Instructions to follow -> Every record should be written out exactly, with the pictures left out.

*** Opening of Provided material ***

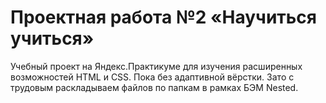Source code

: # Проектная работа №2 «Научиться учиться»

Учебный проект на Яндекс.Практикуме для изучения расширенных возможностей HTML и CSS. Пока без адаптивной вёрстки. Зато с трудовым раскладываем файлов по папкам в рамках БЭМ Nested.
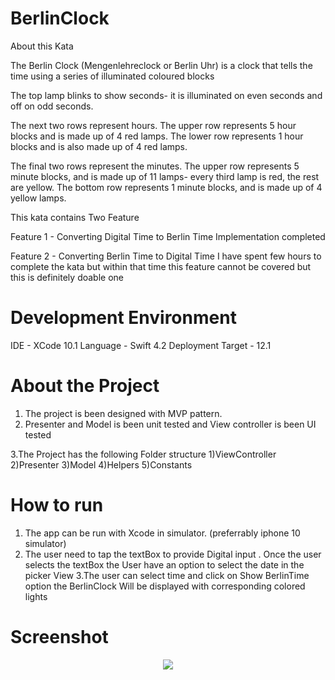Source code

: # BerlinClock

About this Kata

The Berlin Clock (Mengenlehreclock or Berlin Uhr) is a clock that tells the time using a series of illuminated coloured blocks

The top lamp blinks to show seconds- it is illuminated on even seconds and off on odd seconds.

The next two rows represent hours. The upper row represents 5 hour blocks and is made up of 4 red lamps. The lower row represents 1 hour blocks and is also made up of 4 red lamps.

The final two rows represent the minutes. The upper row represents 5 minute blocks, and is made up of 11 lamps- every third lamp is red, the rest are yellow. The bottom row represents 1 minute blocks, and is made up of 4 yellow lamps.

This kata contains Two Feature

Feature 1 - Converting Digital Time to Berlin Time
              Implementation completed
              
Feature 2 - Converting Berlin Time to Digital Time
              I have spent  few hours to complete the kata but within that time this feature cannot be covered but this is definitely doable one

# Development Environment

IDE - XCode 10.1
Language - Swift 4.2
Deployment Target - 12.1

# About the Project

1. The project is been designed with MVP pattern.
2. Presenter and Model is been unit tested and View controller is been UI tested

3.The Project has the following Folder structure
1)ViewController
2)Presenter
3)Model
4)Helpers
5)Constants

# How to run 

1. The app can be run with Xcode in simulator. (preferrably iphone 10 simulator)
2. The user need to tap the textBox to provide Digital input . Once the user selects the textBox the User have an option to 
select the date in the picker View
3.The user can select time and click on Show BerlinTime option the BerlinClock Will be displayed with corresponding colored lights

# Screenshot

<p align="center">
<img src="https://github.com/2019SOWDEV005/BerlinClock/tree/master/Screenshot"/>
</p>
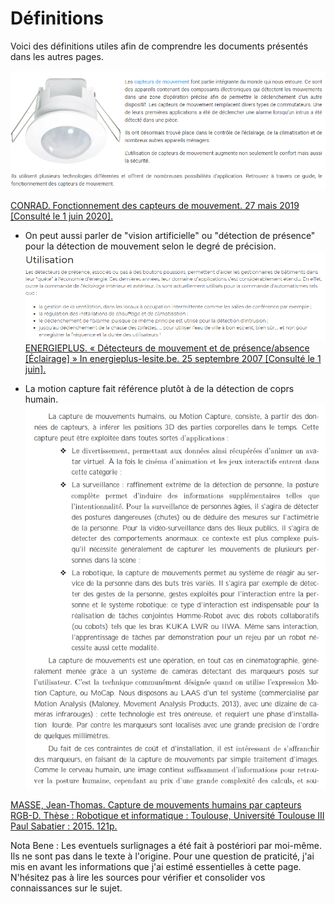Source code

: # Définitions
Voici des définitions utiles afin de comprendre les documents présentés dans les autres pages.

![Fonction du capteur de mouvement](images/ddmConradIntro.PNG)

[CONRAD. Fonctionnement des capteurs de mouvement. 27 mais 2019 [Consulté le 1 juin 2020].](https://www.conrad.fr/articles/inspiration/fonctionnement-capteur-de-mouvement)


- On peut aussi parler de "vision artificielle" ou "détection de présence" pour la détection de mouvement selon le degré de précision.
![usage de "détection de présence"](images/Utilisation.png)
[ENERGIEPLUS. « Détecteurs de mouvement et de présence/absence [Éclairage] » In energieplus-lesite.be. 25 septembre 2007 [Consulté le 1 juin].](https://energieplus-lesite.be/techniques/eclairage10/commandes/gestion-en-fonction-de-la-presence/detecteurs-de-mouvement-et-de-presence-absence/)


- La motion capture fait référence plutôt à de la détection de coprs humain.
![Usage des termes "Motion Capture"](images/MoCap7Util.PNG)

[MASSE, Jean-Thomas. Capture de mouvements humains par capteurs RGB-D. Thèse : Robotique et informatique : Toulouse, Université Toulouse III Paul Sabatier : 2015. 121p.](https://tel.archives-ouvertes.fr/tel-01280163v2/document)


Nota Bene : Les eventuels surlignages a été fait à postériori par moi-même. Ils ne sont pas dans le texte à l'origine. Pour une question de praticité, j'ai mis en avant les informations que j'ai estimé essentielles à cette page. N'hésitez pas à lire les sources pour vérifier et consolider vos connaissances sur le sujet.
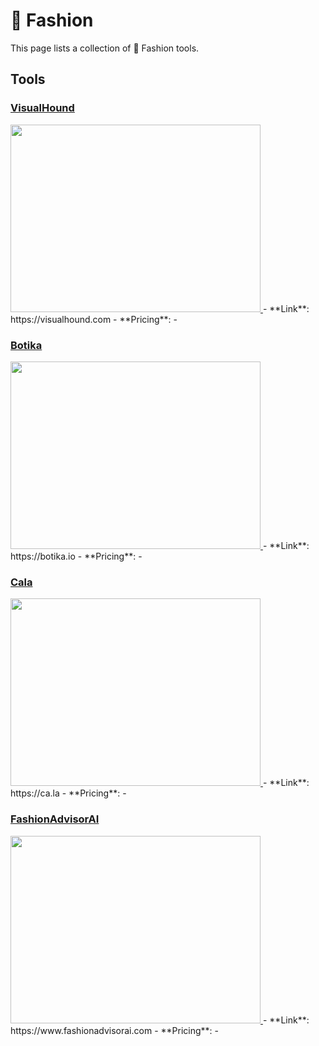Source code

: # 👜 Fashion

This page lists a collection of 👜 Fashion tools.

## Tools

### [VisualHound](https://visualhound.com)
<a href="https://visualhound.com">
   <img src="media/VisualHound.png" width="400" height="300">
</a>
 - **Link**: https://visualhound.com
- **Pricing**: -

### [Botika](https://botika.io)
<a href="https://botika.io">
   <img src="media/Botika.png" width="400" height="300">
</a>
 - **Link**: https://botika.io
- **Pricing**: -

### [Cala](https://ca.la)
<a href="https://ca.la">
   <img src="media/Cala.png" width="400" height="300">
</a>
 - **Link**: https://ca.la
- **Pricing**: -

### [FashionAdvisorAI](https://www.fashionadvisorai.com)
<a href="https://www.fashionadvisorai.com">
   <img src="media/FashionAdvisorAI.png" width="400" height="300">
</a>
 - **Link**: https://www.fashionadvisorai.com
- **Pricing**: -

*** Close of Provided material ***

Final answer ->
Source code

: # Проектная работа №2 «Научиться учиться»

Учебный проект на Яндекс.Практикуме для изучения расширенных возможностей HTML и CSS. Пока без адаптивной вёрстки. Зато с трудовым раскладываем файлов по папкам в рамках БЭМ Nested.
Source code

: # BerlinClock

About this Kata

The Berlin Clock (Mengenlehreclock or Berlin Uhr) is a clock that tells the time using a series of illuminated coloured blocks

The top lamp blinks to show seconds- it is illuminated on even seconds and off on odd seconds.

The next two rows represent hours. The upper row represents 5 hour blocks and is made up of 4 red lamps. The lower row represents 1 hour blocks and is also made up of 4 red lamps.

The final two rows represent the minutes. The upper row represents 5 minute blocks, and is made up of 11 lamps- every third lamp is red, the rest are yellow. The bottom row represents 1 minute blocks, and is made up of 4 yellow lamps.

This kata contains Two Feature

Feature 1 - Converting Digital Time to Berlin Time
              Implementation completed
              
Feature 2 - Converting Berlin Time to Digital Time
              I have spent  few hours to complete the kata but within that time this feature cannot be covered but this is definitely doable one

# Development Environment

IDE - XCode 10.1
Language - Swift 4.2
Deployment Target - 12.1

# About the Project

1. The project is been designed with MVP pattern.
2. Presenter and Model is been unit tested and View controller is been UI tested

3.The Project has the following Folder structure
1)ViewController
2)Presenter
3)Model
4)Helpers
5)Constants

# How to run 

1. The app can be run with Xcode in simulator. (preferrably iphone 10 simulator)
2. The user need to tap the textBox to provide Digital input . Once the user selects the textBox the User have an option to 
select the date in the picker View
3.The user can select time and click on Show BerlinTime option the BerlinClock Will be displayed with corresponding colored lights

# Screenshot

<p align="center">
<img src="https://github.com/2019SOWDEV005/BerlinClock/tree/master/Screenshot"/>
</p>
Source code

: # Définitions
Voici des définitions utiles afin de comprendre les documents présentés dans les autres pages.

![Fonction du capteur de mouvement](images/ddmConradIntro.PNG)

[CONRAD. Fonctionnement des capteurs de mouvement. 27 mais 2019 [Consulté le 1 juin 2020].](https://www.conrad.fr/articles/inspiration/fonctionnement-capteur-de-mouvement)


- On peut aussi parler de "vision artificielle" ou "détection de présence" pour la détection de mouvement selon le degré de précision.
![usage de "détection de présence"](images/Utilisation.png)
[ENERGIEPLUS. « Détecteurs de mouvement et de présence/absence [Éclairage] » In energieplus-lesite.be. 25 septembre 2007 [Consulté le 1 juin].](https://energieplus-lesite.be/techniques/eclairage10/commandes/gestion-en-fonction-de-la-presence/detecteurs-de-mouvement-et-de-presence-absence/)


- La motion capture fait référence plutôt à de la détection de coprs humain.
![Usage des termes "Motion Capture"](images/MoCap7Util.PNG)

[MASSE, Jean-Thomas. Capture de mouvements humains par capteurs RGB-D. Thèse : Robotique et informatique : Toulouse, Université Toulouse III Paul Sabatier : 2015. 121p.](https://tel.archives-ouvertes.fr/tel-01280163v2/document)


Nota Bene : Les eventuels surlignages a été fait à postériori par moi-même. Ils ne sont pas dans le texte à l'origine. Pour une question de praticité, j'ai mis en avant les informations que j'ai estimé essentielles à cette page. N'hésitez pas à lire les sources pour vérifier et consolider vos connaissances sur le sujet.
Source code

: # 👜 Fashion

This page lists a collection of 👜 Fashion tools.

## Tools

### [VisualHound](https://visualhound.com)
<a href="https://visualhound.com">
   <img src="media/VisualHound.png" width="400" height="300">
</a>
 - **Link**: https://visualhound.com
- **Pricing**: -

### [Botika](https://botika.io)
<a href="https://botika.io">
   <img src="media/Botika.png" width="400" height="300">
</a>
 - **Link**: https://botika.io
- **Pricing**: -

### [Cala](https://ca.la)
<a href="https://ca.la">
   <img src="media/Cala.png" width="400" height="300">
</a>
 - **Link**: https://ca.la
- **Pricing**: -

### [FashionAdvisorAI](https://www.fashionadvisorai.com)
<a href="https://www.fashionadvisorai.com">
   <img src="media/FashionAdvisorAI.png" width="400" height="300">
</a>
 - **Link**: https://www.fashionadvisorai.com
- **Pricing**: -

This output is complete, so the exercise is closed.